## TASK BRIEF
Reproduce nothing but the lines from the one containing "- [Issue] (Priority: PX) - [Reason not fixed]" to the end of the records below, each exactly as written.

===============

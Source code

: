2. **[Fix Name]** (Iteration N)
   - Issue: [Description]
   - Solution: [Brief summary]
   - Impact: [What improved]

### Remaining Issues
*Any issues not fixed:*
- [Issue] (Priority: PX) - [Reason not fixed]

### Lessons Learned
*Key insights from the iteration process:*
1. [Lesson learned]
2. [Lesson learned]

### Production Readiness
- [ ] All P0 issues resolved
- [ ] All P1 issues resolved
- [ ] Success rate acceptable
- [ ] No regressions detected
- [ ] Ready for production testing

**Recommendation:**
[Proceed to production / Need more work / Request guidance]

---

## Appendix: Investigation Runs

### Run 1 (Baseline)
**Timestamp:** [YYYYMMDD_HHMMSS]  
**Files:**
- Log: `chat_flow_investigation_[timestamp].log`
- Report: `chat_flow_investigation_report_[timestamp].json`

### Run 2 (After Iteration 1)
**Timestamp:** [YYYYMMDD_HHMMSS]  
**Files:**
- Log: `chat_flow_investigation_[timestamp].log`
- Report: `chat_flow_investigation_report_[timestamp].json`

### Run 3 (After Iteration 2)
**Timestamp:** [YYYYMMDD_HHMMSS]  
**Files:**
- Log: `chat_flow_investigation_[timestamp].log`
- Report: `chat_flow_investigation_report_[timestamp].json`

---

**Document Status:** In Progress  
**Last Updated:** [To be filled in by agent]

===============

## EXPECTED ANSWER
- [Issue] (Priority: PX) - [Reason not fixed]

### Lessons Learned
*Key insights from the iteration process:*
1. [Lesson learned]
2. [Lesson learned]

### Production Readiness
- [ ] All P0 issues resolved
- [ ] All P1 issues resolved
- [ ] Success rate acceptable
- [ ] No regressions detected
- [ ] Ready for production testing

**Recommendation:**
[Proceed to production / Need more work / Request guidance]

---

## Appendix: Investigation Runs

### Run 1 (Baseline)
**Timestamp:** [YYYYMMDD_HHMMSS]  
**Files:**
- Log: `chat_flow_investigation_[timestamp].log`
- Report: `chat_flow_investigation_report_[timestamp].json`

### Run 2 (After Iteration 1)
**Timestamp:** [YYYYMMDD_HHMMSS]  
**Files:**
- Log: `chat_flow_investigation_[timestamp].log`
- Report: `chat_flow_investigation_report_[timestamp].json`

### Run 3 (After Iteration 2)
**Timestamp:** [YYYYMMDD_HHMMSS]  
**Files:**
- Log: `chat_flow_investigation_[timestamp].log`
- Report: `chat_flow_investigation_report_[timestamp].json`

---

**Document Status:** In Progress  
**Last Updated:** [To be filled in by agent]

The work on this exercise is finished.